Global Investment Research (GIR) has released two macro pieces, focusing on the depreciation of the US dollar and the upcoming July FOMC meeting. GIR projects that the Federal Reserve will raise rates by 25 basis points for the last hike in this cycle. The outlook for the dollar’s depreciation is characterized as “shallow,” with GIR citing reasons such as sticky inflation forecasts and expectations of easing policies in other parts of the world.
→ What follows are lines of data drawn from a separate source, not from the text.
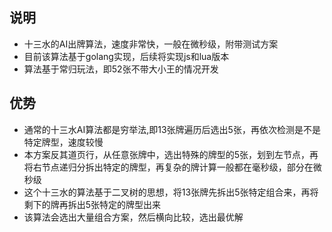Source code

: ## 说明
* 十三水的AI出牌算法，速度非常快，一般在微秒级，附带测试方案
* 目前该算法基于golang实现，后续将实现js和lua版本
* 算法基于常归玩法，即52张不带大小王的情况开发

## 优势
* 通常的十三水AI算法都是穷举法,即13张牌遍历后选出5张，再依次检测是不是特定牌型，速度较慢
* 本方案反其道页行，从任意张牌中，选出特殊的牌型的5张，划到左节点，再将右节点递归分拆出特定的牌型，再复杂的牌计算一般都在毫秒级，部分在微秒级  
* 这个十三水的算法基于二叉树的思想，将13张牌先拆出5张特定组合来，再将剩下的牌再拆出5张特定的牌型出来
* 该算法会选出大量组合方案，然后横向比较，选出最优解
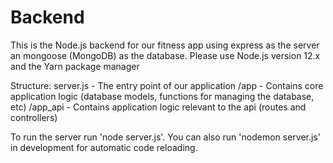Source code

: # Backend

This is the Node.js backend for our fitness app using express as the server an mongoose (MongoDB) as the database.
Please use Node.js version 12.x and the Yarn package manager

Structure:
server.js - The entry point of our application
/app - Contains core application logic (database models, functions for managing the database, etc)
/app_api - Contains application logic relevant to the api (routes and controllers)

To run the server run 'node server.js'.  You can also run 'nodemon server.js' in development for automatic code reloading.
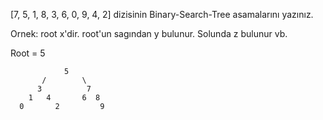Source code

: [7, 5, 1, 8, 3, 6, 0, 9, 4, 2] dizisinin Binary-Search-Tree asamalarını yazınız.

Ornek: root x'dir. root'un sagından y bulunur. Solunda z bulunur vb.

Root = 5

                5
           /        \
          3          7
        1   4       6  8
      0       2         9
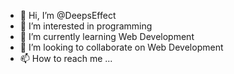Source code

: - 👋 Hi, I’m @DeepsEffect
- 👀 I’m interested in programming 
- 🌱 I’m currently learning Web Development 
- 💞️ I’m looking to collaborate on Web Development 
- 📫 How to reach me ...

<!---
DeepsEffect/DeepsEffect is a ✨ special ✨ repository because its `README.md` (this file) appears on your GitHub profile.
You can click the Preview link to take a look at your changes.
--->
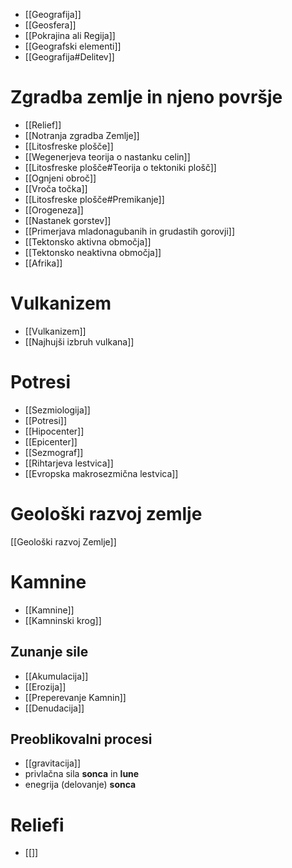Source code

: - [[Geografija]]
- [[Geosfera]]
- [[Pokrajina ali Regija]]
- [[Geografski elementi]]
- [[Geografija#Delitev]]
# Zgradba zemlje in njeno površje
- [[Relief]]
- [[Notranja zgradba Zemlje]]
- [[Litosfreske plošče]]
- [[Wegenerjeva teorija o nastanku celin]]
- [[Litosfreske plošče#Teorija o tektoniki plošč]]
- [[Ognjeni obroč]]
- [[Vroča točka]]
- [[Litosfreske plošče#Premikanje]]
- [[Orogeneza]]
- [[Nastanek gorstev]]
- [[Primerjava mladonagubanih in grudastih gorovji]]
- [[Tektonsko aktivna območja]]
- [[Tektonsko neaktivna območja]]
- [[Afrika]]
# Vulkanizem
- [[Vulkanizem]]
- [[Najhujši izbruh vulkana]]
# Potresi
- [[Sezmiologija]]
- [[Potresi]]
- [[Hipocenter]]
- [[Epicenter]]
- [[Sezmograf]]
- [[Rihtarjeva lestvica]]
- [[Evropska makrosezmična lestvica]]
# Geološki razvoj zemlje
[[Geološki razvoj Zemlje]]
# Kamnine
- [[Kamnine]]
- [[Kamninski krog]]
## Zunanje sile
- [[Akumulacija]]
- [[Erozija]]
- [[Preperevanje Kamnin]]
- [[Denudacija]]
## Preoblikovalni procesi
- [[gravitacija]]
- privlačna sila **sonca** in **lune**
- enegrija (delovanje) **sonca**
# Reliefi
- [[]]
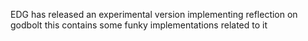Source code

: EDG has released an experimental version implementing reflection on godbolt
this contains some funky implementations related to it
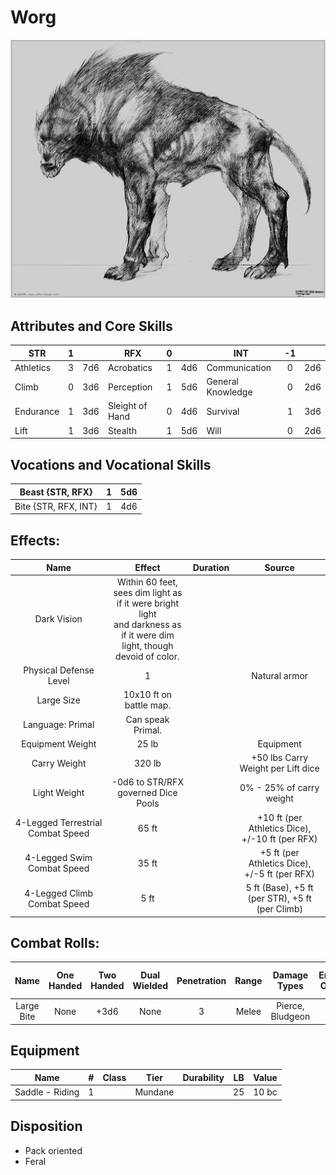 # Worg

![alt_text](Worg.png)

## Attributes and Core Skills

| STR       | 1 |    | RFX             | 0 |    | INT               | -1 |    |
| --------- | :-: | :-: | --------------- | :-: | :-: | ----------------- | :-: | :-: |
| Athletics | 3 | 7d6 | Acrobatics      | 1 | 4d6 | Communication     | 0 | 2d6 |
| Climb     | 0 | 3d6 | Perception      | 1 | 5d6 | General Knowledge | 0 | 2d6 |
| Endurance | 1 | 3d6 | Sleight of Hand | 0 | 4d6 | Survival          | 1 | 3d6 |
| Lift      | 1 | 3d6 | Stealth         | 1 | 5d6 | Will              | 0 | 2d6 |

## Vocations and Vocational Skills

| Beast {STR, RFX}     | 1 | 5d6 |
| -------------------- | :-: | :-: |
| Bite {STR, RFX, INT} | 1 | 4d6 |

## Effects:

|           Name           |                                                            Effect                                                            | Duration |                                                       Source                                                       |
| :----------------------: | :--------------------------------------------------------------------------------------------------------------------------: | :------: | :-----------------------------------------------------------------------------------------------------------------: |
|       Dark Vision       | Within 60 feet, sees dim light as if it were bright light<br />and darkness as if it were dim light, though devoid of color. |          |                                                                                                                    |
|  Physical Defense Level  |                                                              1                                                              |          |                                                    Natural armor                                                    |
|       Large Size       |                                                   10x10 ft on battle map.                                                   |          |                                                                                                                    |
|     Language: Primal     |                                                      Can speak Primal.                                                      |          |                                                                                                                    |
|     Equipment Weight     |                                                            25 lb                                                            |          |                                                      Equipment                                                      |
|  Carry Weight  |                                                            320 lb                                                            |          | +50 lbs Carry Weight per Lift dice |
|       Light Weight       |                                               -0d6 to STR/RFX governed Dice Pools                                               |          |                                              0% - 25% of carry weight                                              |
| 4-Legged Terrestrial Combat Speed |                                                            65 ft                                                            |          |                              +10 ft (per Athletics Dice), +/-10 ft (per RFX)                              |
|   4-Legged Swim Combat Speed   |                                                            35 ft                                                            |          |                              +5 ft (per Athletics Dice), +/-5 ft (per RFX)                              |
|  4-Legged Climb Combat Speed  |                                                             5 ft                                                             |          |                                   5 ft (Base), +5 ft (per STR), +5 ft (per Climb)                                   |

## Combat Rolls:

|    Name    | One<br />Handed | Two<br />Handed | Dual<br />Wielded | Penetration | Range | Damage<br />Types | Engageable<br />Opponents | Area Of<br />Effect | Resource<br />Class |
| :--------: | :-------------: | :-------------: | :---------------: | :---------: | :---: | :---------------: | :-----------------------: | :-----------------: | :-----------------: |
| Large Bite |      None      |      +3d6      |       None       |      3      | Melee | Pierce, Bludgeon |             1             |                    |                    |

## Equipment

| Name            | # | Class |  Tier  | Durability | LB | Value |
| --------------- | :-: | :---: | :-----: | :--------: | :-: | :---: |
| Saddle - Riding | 1 |      | Mundane |            | 25 | 10 bc |

## Disposition

- Pack oriented
- Feral
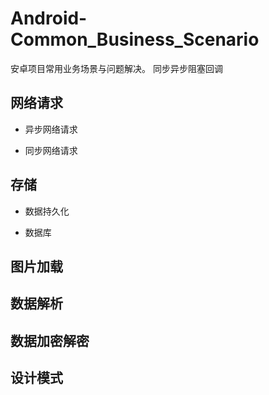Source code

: # Android-Common_Business_Scenario

 安卓项目常用业务场景与问题解决。
 同步异步阻塞回调

## 网络请求

* 异步网络请求

* 同步网络请求

## 存储

* 数据持久化

* 数据库

## 图片加载

## 数据解析

## 数据加密解密

## 设计模式
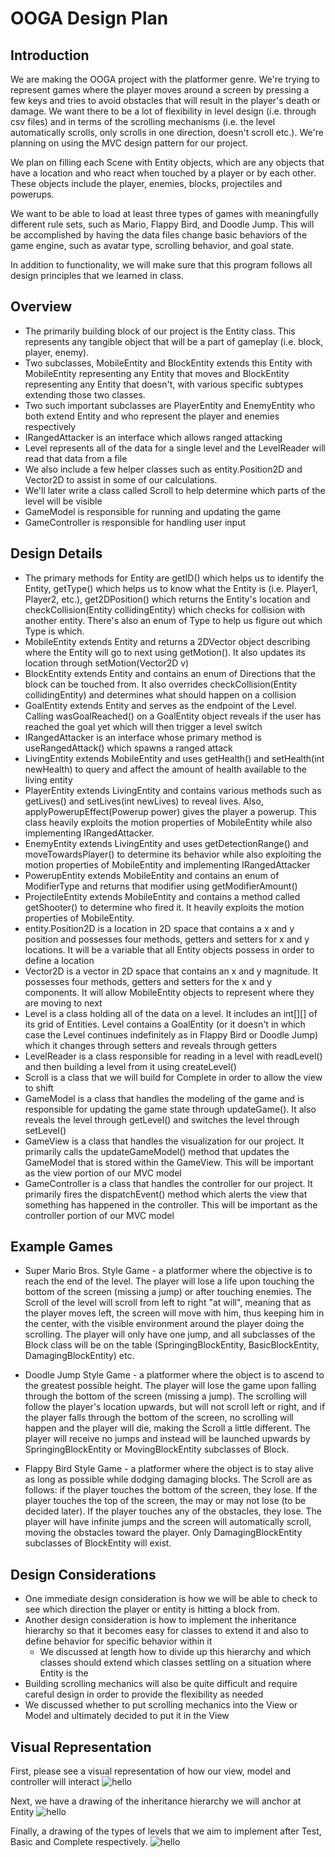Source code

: # OOGA Design Plan

## Introduction

We are making the OOGA project with the platformer genre. We're trying to represent games where the
player moves around a screen by pressing a few keys and tries to avoid obstacles that will result
in the player's death or damage. We want there to be a lot of flexibility in level design (i.e.
through csv files) and in terms of the scrolling mechanisms (i.e. the level automatically scrolls,
only scrolls in one direction, doesn't scroll etc.). We're planning on using the MVC design pattern
for our project.


We plan on filling each Scene with Entity objects, which are any objects that have a location 
and who react when touched by a player or by each other. These objects include the player, enemies, 
blocks, projectiles and powerups.

We want to be able to load at least three types of games with meaningfully different rule sets, such
as Mario, Flappy Bird, and Doodle Jump. This will be accomplished by having the data files change 
basic behaviors of the game engine, such as avatar type, scrolling behavior, and goal state. 

In addition to functionality, we will make sure that this program follows all design principles 
that we learned in class.

## Overview

* The primarily building block of our project is the Entity class. This represents any tangible object
that will be a part of gameplay (i.e. block, player, enemy). 
* Two subclasses, MobileEntity and BlockEntity extends this Entity with MobileEntity representing 
any Entity that moves and BlockEntity representing any Entity that doesn't, with various specific
subtypes extending those two classes.
* Two such important subclasses are PlayerEntity and EnemyEntity who both extend Entity and who 
represent the player and enemies respectively
* IRangedAttacker is an interface which allows ranged attacking
* Level represents all of the data for a single level and the LevelReader will read that
data from a file
* We also include a few helper classes such as entity.Position2D and Vector2D to assist in
some of our calculations.
* We'll later write a class called Scroll to help determine which parts of the level will be visible
* GameModel is responsible for running and updating the game
* GameController is responsible for handling user input

## Design Details

* The primary methods for Entity are getID() which helps us to identify the Entity, getType() which 
helps us to know what the Entity is (i.e. Player1, Player2, etc.), get2DPosition() which returns the 
Entity's location and checkCollision(Entity collidingEntity) which checks for collision with another 
entity. There's also an enum of Type to help us figure out which Type is which.
* MobileEntity extends Entity and returns a 2DVector object describing where the Entity will go to 
next using getMotion(). It also updates its location through setMotion(Vector2D v)
* BlockEntity extends Entity and contains an enum of Directions that the block can be touched from.
It also overrides checkCollision(Entity collidingEntity) and determines what should happen on 
a collision
* GoalEntity extends Entity and serves as the endpoint of the Level. Calling wasGoalReached() on 
a GoalEntity object reveals if the user has reached the goal yet which will then trigger a level
switch
* IRangedAttacker is an interface whose primary method is useRangedAttack() which spawns a ranged 
attack
* LivingEntity extends MobileEntity and uses getHealth() and setHealth(int newHealth) 
to query and affect the amount of health available to the living entity
* PlayerEntity extends LivingEntity and contains various methods such as getLives() and 
setLives(int newLives) to reveal lives. Also, applyPowerupEffect(Powerup power) gives the 
player a powerup. This class heavily exploits the motion properties of MobileEntity while also 
implementing IRangedAttacker.
* EnemyEntity extends LivingEntity and uses getDetectionRange() and moveTowardsPlayer() to 
determine its behavior while also exploiting the motion properties of MobileEntity and
implementing IRangedAttacker
* PowerupEntity extends MobileEntity and contains an enum of ModifierType and returns that modifier
using getModifierAmount()
* ProjectileEntity extends MobileEntity and contains a method called getShooter() to determine who
fired it. It heavily exploits the motion properties of MobileEntity.
* entity.Position2D is a location in 2D space that contains a x and y position and possesses four methods,
getters and setters for x and y locations. It will be a variable that all Entity objects possess
in order to define a location
* Vector2D is a vector in 2D space that contains an x and y magnitude. It possesses four methods,
getters and setters for the x and y components. It will allow MobileEntity objects to represent
where they are moving to next
* Level is a class holding all of the data on a level. It includes an int[][] of its grid of
Entities. Level contains a GoalEntity (or it doesn't in which case the Level continues indefinitely
as in Flappy Bird or Doodle Jump) which it changes through setters and reveals through getters
* LevelReader is a class responsible for reading in a level with readLevel() and then building a 
level from it using createLevel()
* Scroll is a class that we will build for Complete in order to allow the view to shift
* GameModel is a class that handles the modeling of the game and is responsible for updating the 
game state through updateGame(). It also reveals the level through getLevel() and switches the
level through setLevel()
* GameView is a class that handles the visualization for our project. It primarily calls the 
updateGameModel() method that updates the GameModel that is stored within the GameView. This 
will be important as the view portion of our MVC model
* GameController is a class that handles the controller for our project. It primarily fires the
dispatchEvent() method which alerts the view that something has happened in the controller. This
will be important as the controller portion of our MVC model

## Example Games
* Super Mario Bros. Style Game - a platformer where the objective is to reach the end of the level.
The player will lose a life upon touching the bottom of the screen (missing a jump) or after 
touching enemies. The Scroll of the level will scroll from left to right "at will", meaning that 
as the player moves left, the screen will move with him, thus keeping him in the center, with 
the visible environment around the player doing the scrolling. The player will only have one jump,
and all subclasses of the Block class will be on the table (SpringingBlockEntity, BasicBlockEntity, 
DamagingBlockEntity) etc.

* Doodle Jump Style Game - a platformer where the object is to ascend to the greatest possible
height. The player will lose the game upon falling through the bottom of the screen (missing a 
jump). The scrolling will follow the player's location upwards, but will not scroll left or right,
and if the player falls through the bottom of the screen, no scrolling will happen and the player 
will die, making the Scroll a little different. The player will receive no jumps and instead 
will be launched upwards by SpringingBlockEntity or MovingBlockEntity subclasses of Block.

* Flappy Bird Style Game - a platformer where the object is to stay alive as long as possible 
while dodging damaging blocks. The Scroll are as follows: if the player touches the bottom of the
screen, they lose. If the player touches the top of the screen, the may or may not lose (to be
decided later). If the player touches any of the obstacles, they lose. The player will have 
infinite jumps and the screen will automatically scroll, moving the obstacles toward the player.
Only DamagingBlockEntity subclasses of BlockEntity will exist.

## Design Considerations
* One immediate design consideration is how we will be able to check to see which direction the 
player or entity is hitting a block from.
* Another design consideration is how to implement the inheritance hierarchy so that it
becomes easy for classes to extend it and also to define behavior for specific behavior within it
    * We discussed at length how to divide up this hierarchy and which classes should extend
    which classes settling on a situation where Entity is the
* Building scrolling mechanics will also be quite difficult and require careful design in order
to provide the flexibility as needed
* We discussed whether to put scrolling mechanics into the View or Model and ultimately decided
to put it in the View

## Visual Representation

First, please see a visual representation of how our view, model and controller will interact
![hello](../mvc.jpg)

Next, we have a drawing of the inheritance hierarchy we will anchor at Entity
![hello](../entityhierarchy.jpg)

Finally, a drawing of the types of levels that we aim to implement after Test, Basic and Complete
respectively.
![hello](../samplelevel.jpg)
Regarding the FOMC meeting, a 25 basis point rate hike is fully expected, with GIR forecasting this to be the last hike of the cycle. GIR holds more hawkish views than market pricing, anticipating rate cuts to start in 2024Q2 and proceed gradually at 25 basis points per quarter, eventually reaching a funds rate of 3-3.25%.
As the market navigates mixed global demand outlooks, Citi analysts noted that Brent crude prices have broken through to a higher range, supported by Saudi output cuts and geopolitical risks. However, the outlook remains cautious, with demand showing variations across different sectors.
An important development in the oil industry comes from Russia, which effectively halted its practice of ship-to-ship transfers of crude in July due to recent cuts. The reduction in such transfers has been influenced by cost considerations, as well as increased regulatory scrutiny following the European Union’s ban on ships involved in such operations with Russian oil.
In response to China’s growing oil imports, the US Senate has overwhelmingly passed an amendment to ban exports of oil from the Strategic Petroleum Reserve to China. The bipartisan sentiment reflects the desire to address competition with China’s communist government, with lawmakers concerned about national security implications.
In another significant development, the Biden administration has proposed a substantial increase in bonding rates to cover the costs of plugging abandoned oil and gas wells on federal lands. The proposed measure aims to increase the bonding rate for a single lease by 15 times, indicating a strong move towards environmental protection.
Overall, oil markets continue to experience fluctuations driven by economic factors and geopolitical developments, with investors keeping a close eye on the Federal Reserve’s decisions and global demand projections.
Prices in Review
Crude opened on Monday at $74.80, went down on Tuesday, and increased again at the end of the week. This morning, crude opened at $76.48, an increase of over $2 or 1.68%.
Diesel opened on Monday at $2.58 and saw some gains during the week. This morning, diesel opened at $2.71, an increase of 13 cents or 5.04%.
Gasoline opened on Monday at $2.62 and kept increasing throughout the week. This morning, diesel opened at $2.79, an increase of 17 cents or 6.49%.